:: DESCRIPTION OF THE TASK ::
Within the records below, find each line that holds the string "first", then copy it.

(DATA EXTRACTS begins)

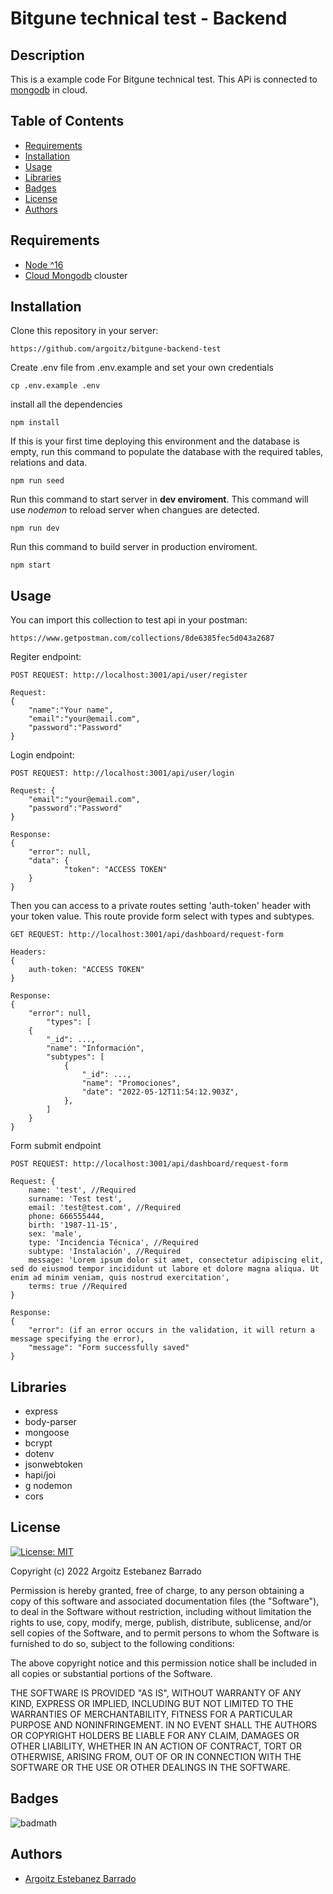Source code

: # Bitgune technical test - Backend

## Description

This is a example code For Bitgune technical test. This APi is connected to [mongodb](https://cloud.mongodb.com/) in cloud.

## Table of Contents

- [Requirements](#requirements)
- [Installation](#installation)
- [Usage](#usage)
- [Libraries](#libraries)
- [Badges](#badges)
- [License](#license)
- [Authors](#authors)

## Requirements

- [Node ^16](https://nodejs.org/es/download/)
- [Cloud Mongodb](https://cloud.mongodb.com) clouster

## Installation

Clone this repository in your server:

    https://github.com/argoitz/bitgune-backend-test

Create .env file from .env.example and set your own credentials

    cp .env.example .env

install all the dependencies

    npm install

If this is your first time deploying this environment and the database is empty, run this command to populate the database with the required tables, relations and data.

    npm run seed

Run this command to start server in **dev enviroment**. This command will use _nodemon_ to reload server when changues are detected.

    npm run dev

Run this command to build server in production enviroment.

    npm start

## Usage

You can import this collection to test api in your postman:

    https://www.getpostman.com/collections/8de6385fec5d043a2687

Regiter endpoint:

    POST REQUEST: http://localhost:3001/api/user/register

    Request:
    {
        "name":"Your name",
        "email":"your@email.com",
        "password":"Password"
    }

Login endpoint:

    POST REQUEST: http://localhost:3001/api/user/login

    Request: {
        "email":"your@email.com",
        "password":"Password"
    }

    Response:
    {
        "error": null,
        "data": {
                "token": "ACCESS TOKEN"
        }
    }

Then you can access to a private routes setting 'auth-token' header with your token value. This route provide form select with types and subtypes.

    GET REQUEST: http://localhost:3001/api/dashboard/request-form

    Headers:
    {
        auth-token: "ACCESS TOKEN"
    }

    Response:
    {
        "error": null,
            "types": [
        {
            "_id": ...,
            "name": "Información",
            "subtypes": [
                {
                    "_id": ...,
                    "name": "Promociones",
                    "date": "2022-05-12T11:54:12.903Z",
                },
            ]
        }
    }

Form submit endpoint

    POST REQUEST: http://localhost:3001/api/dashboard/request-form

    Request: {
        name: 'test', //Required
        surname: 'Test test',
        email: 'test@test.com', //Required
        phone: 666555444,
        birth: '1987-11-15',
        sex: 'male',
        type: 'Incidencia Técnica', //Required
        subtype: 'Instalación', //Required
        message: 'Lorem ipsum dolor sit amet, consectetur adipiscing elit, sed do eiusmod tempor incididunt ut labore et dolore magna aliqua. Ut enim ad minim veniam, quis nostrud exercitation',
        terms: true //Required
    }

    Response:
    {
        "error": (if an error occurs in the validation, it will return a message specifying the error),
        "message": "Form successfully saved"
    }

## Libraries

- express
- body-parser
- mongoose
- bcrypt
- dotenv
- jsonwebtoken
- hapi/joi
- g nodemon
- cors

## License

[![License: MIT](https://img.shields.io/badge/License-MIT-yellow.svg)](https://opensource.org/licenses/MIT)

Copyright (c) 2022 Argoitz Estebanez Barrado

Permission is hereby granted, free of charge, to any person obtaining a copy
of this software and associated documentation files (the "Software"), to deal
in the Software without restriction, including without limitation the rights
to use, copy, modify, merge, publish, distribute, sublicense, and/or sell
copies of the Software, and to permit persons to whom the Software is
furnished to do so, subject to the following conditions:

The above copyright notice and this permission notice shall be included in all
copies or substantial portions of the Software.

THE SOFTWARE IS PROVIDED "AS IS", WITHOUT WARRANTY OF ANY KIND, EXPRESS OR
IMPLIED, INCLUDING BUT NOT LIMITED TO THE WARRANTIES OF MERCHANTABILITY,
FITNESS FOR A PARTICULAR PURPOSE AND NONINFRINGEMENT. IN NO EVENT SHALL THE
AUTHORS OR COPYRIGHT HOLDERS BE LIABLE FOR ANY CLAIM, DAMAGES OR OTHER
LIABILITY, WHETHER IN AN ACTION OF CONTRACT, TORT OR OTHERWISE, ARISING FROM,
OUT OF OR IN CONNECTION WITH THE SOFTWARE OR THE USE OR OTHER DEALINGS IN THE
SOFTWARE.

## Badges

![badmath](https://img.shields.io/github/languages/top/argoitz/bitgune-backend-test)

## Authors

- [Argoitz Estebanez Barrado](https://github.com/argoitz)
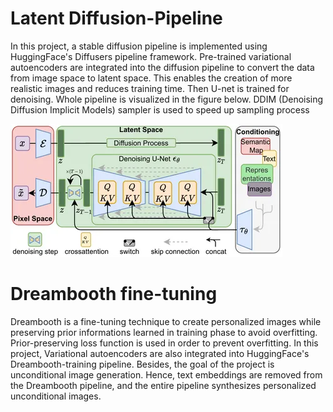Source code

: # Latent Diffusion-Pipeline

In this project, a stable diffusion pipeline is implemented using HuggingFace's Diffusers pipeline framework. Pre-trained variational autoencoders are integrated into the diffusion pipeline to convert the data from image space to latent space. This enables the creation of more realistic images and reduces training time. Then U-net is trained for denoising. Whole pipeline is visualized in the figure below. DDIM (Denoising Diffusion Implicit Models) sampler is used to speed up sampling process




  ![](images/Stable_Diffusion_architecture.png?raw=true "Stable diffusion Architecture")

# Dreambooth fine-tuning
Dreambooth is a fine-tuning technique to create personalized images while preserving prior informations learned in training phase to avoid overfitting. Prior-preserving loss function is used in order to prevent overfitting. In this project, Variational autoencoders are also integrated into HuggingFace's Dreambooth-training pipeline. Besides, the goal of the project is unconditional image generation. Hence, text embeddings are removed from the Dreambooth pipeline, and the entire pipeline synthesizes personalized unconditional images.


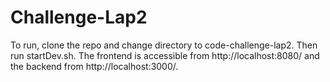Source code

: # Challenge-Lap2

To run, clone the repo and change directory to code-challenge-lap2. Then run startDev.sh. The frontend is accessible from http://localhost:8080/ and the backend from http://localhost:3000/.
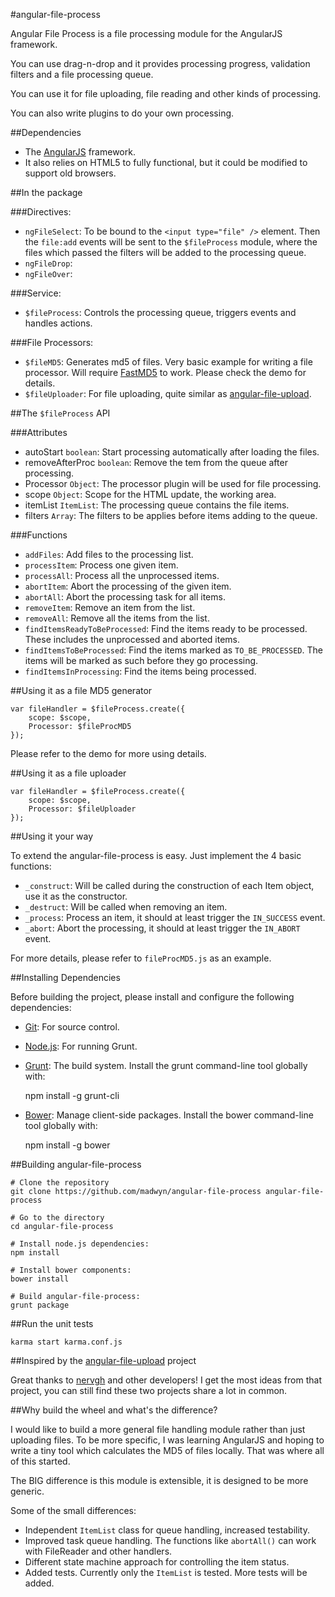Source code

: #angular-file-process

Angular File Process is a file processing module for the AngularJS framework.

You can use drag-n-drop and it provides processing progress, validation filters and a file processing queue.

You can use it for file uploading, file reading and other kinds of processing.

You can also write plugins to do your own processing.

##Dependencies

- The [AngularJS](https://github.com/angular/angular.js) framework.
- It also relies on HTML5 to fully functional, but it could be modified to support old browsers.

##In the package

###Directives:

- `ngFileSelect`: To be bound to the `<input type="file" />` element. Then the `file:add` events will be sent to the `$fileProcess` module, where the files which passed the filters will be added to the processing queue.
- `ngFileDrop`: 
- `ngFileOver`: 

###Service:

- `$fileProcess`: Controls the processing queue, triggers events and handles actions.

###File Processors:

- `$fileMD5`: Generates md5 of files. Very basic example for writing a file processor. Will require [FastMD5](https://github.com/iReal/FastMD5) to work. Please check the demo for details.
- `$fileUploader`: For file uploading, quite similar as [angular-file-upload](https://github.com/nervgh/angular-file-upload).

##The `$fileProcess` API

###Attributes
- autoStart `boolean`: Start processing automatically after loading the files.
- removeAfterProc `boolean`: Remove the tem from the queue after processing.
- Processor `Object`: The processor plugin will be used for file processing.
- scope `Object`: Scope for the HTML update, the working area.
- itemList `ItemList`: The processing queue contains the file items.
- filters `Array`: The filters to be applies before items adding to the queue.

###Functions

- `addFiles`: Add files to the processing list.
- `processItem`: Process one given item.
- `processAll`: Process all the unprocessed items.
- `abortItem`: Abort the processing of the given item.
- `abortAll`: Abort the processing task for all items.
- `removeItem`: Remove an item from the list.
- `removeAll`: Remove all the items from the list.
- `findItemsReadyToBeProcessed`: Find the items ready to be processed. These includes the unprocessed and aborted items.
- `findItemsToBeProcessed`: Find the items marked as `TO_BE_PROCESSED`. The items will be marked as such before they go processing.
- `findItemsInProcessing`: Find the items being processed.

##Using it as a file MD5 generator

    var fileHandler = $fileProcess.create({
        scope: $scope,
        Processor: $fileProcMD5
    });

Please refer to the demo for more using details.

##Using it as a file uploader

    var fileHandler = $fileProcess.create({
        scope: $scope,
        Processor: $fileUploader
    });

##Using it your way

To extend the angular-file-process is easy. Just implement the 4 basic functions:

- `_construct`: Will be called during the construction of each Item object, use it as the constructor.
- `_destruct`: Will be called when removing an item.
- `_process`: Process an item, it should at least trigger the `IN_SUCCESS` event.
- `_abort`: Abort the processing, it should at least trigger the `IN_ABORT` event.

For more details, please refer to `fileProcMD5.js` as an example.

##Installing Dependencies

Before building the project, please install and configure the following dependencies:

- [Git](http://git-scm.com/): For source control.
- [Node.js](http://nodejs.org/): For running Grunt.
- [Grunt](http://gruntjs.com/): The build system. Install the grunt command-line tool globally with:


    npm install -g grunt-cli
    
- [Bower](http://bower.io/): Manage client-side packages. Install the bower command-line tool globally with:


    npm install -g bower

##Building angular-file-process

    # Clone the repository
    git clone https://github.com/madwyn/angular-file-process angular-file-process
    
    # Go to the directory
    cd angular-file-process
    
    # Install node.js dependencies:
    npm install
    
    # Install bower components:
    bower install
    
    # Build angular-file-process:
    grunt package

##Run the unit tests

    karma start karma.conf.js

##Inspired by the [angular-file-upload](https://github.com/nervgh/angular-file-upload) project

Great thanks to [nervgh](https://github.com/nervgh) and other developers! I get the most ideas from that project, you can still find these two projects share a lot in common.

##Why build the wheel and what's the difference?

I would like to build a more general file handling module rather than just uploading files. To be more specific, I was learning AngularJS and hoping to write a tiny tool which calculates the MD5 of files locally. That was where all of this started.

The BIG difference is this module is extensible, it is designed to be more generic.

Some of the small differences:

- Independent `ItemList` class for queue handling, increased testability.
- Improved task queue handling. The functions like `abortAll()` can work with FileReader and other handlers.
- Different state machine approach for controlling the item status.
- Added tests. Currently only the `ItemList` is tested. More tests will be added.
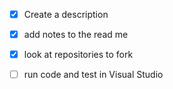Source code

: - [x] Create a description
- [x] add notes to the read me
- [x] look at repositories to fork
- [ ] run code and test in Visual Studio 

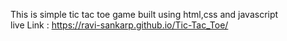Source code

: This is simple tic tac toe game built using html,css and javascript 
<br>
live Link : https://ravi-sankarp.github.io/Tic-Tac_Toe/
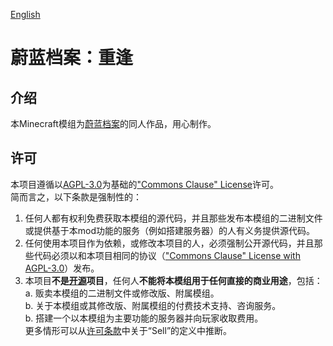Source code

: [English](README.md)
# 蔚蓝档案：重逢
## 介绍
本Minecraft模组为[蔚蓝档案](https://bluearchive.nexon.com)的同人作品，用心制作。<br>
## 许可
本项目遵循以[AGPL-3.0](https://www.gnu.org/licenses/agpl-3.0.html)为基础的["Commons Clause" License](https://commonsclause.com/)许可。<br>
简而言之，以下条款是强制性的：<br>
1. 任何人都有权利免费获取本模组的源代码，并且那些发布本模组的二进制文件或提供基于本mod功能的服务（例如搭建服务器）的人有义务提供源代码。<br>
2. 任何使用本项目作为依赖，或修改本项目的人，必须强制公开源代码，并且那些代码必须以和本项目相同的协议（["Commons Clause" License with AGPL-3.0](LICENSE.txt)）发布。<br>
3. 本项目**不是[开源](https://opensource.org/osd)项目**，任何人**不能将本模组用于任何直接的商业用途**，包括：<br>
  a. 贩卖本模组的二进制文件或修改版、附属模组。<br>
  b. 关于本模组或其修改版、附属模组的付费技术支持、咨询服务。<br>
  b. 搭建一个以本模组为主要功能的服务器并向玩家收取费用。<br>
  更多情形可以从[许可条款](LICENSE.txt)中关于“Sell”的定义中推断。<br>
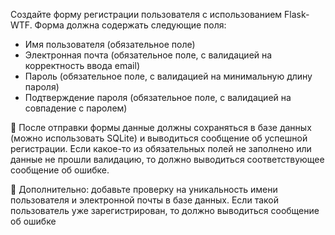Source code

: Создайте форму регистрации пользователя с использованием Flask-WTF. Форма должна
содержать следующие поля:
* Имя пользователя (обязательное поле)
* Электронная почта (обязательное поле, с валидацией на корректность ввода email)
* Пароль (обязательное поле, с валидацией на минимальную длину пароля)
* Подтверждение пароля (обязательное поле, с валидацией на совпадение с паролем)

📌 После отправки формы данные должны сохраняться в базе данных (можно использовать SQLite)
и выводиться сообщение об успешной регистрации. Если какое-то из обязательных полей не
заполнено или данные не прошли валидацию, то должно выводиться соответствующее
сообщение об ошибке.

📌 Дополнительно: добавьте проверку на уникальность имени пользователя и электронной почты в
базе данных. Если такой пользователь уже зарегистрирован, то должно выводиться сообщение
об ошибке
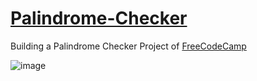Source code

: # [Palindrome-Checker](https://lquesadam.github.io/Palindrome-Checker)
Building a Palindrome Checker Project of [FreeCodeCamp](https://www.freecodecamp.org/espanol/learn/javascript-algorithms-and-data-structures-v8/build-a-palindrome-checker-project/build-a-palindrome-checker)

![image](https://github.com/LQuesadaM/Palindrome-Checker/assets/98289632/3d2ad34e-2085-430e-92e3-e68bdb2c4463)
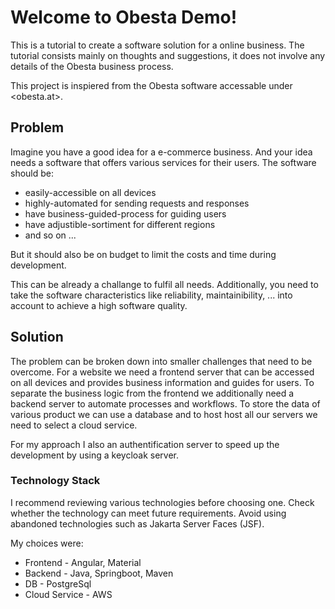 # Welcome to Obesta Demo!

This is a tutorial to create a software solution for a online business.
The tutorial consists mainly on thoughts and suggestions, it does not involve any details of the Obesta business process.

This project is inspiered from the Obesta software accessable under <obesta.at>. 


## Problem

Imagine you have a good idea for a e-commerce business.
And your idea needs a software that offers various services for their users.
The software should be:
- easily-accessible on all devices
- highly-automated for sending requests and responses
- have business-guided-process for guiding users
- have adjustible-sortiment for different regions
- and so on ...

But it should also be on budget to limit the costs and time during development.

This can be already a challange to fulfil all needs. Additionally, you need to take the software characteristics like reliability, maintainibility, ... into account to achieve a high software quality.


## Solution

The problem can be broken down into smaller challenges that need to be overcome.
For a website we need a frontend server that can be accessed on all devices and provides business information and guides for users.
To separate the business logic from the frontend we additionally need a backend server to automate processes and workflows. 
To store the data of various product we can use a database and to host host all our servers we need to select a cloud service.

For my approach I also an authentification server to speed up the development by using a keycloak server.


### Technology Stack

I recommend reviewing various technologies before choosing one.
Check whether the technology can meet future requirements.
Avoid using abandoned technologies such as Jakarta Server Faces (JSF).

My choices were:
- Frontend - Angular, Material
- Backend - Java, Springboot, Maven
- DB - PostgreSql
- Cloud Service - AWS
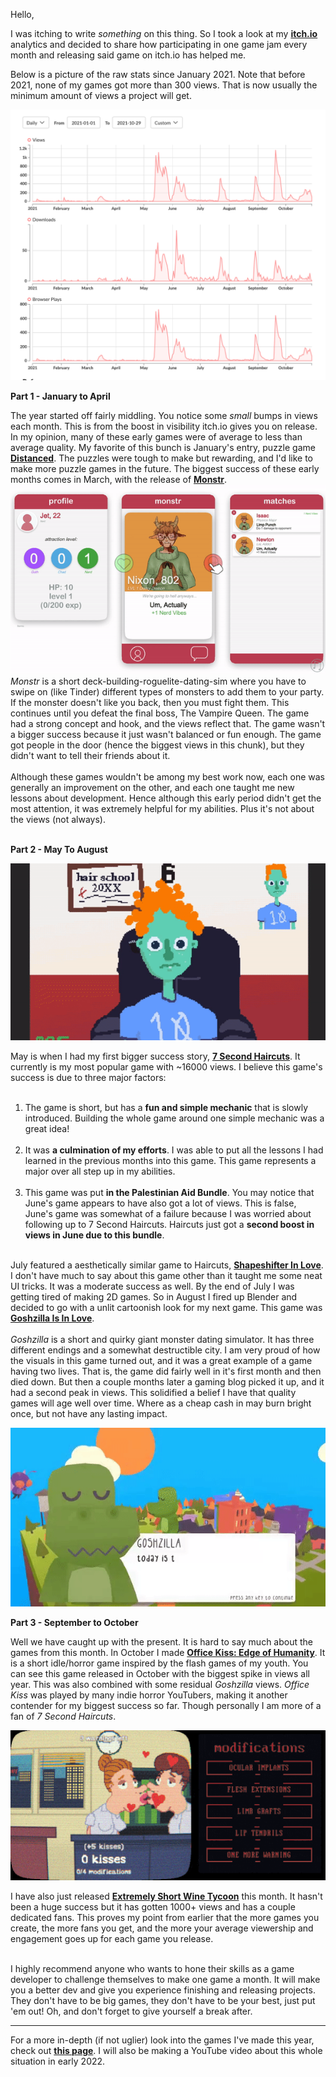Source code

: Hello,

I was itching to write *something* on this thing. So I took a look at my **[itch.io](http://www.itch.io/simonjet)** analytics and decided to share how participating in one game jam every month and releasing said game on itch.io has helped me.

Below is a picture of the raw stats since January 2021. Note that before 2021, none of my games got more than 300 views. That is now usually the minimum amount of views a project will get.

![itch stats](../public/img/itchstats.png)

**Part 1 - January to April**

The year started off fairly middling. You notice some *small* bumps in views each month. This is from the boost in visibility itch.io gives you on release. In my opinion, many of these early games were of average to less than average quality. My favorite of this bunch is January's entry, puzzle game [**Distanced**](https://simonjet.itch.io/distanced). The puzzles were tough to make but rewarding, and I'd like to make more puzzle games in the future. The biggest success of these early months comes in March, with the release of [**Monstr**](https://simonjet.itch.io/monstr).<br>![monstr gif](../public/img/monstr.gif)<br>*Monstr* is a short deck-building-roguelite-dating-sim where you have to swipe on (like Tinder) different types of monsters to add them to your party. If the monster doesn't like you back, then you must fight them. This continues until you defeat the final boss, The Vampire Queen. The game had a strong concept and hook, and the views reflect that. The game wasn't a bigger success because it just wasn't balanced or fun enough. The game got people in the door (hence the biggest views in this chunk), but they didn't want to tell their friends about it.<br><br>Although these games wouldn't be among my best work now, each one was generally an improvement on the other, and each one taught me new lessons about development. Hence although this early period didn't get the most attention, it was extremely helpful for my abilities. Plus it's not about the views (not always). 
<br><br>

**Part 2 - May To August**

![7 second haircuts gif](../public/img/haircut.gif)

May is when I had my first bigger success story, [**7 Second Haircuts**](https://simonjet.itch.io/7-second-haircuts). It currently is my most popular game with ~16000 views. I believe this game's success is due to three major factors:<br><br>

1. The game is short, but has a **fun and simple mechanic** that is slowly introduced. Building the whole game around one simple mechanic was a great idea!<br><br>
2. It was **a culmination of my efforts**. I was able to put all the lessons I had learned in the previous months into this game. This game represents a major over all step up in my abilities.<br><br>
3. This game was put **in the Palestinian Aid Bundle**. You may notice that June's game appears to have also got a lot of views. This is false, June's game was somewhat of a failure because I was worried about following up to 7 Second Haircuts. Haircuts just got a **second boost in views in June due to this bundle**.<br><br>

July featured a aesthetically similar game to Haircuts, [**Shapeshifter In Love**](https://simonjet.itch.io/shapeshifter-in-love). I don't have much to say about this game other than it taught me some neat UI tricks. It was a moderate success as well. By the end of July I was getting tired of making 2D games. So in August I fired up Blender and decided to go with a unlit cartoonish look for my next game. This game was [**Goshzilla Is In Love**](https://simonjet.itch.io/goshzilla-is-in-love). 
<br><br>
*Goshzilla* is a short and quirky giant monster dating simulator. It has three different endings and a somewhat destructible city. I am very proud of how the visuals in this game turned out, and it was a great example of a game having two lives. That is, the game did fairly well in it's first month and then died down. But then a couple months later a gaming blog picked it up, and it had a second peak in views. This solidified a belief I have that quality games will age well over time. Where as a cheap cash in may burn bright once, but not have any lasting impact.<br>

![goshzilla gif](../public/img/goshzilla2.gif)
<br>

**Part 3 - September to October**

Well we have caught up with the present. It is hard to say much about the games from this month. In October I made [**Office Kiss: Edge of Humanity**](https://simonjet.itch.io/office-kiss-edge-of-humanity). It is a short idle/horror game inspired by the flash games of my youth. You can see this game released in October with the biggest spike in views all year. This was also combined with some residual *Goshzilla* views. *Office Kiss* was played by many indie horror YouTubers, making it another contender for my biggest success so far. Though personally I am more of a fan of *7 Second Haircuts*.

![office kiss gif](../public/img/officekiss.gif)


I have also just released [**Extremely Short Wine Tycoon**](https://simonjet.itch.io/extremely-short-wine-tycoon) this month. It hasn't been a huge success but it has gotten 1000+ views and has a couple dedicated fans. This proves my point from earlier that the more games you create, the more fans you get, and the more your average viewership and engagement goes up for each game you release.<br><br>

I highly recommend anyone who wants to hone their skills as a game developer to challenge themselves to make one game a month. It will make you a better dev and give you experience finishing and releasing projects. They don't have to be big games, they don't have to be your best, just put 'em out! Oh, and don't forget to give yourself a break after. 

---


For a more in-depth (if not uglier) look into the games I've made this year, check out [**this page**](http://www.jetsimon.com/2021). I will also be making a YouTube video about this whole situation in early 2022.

(DATA EXTRACTS ends)

:: EXERCISE ANSWER ::
If this is your first time deploying this environment and the database is empty, run this command to populate the database with the required tables, relations and data.
May is when I had my first bigger success story, [**7 Second Haircuts**](https://simonjet.itch.io/7-second-haircuts). It currently is my most popular game with ~16000 views. I believe this game's success is due to three major factors:<br><br>
*Goshzilla* is a short and quirky giant monster dating simulator. It has three different endings and a somewhat destructible city. I am very proud of how the visuals in this game turned out, and it was a great example of a game having two lives. That is, the game did fairly well in it's first month and then died down. But then a couple months later a gaming blog picked it up, and it had a second peak in views. This solidified a belief I have that quality games will age well over time. Where as a cheap cash in may burn bright once, but not have any lasting impact.<br>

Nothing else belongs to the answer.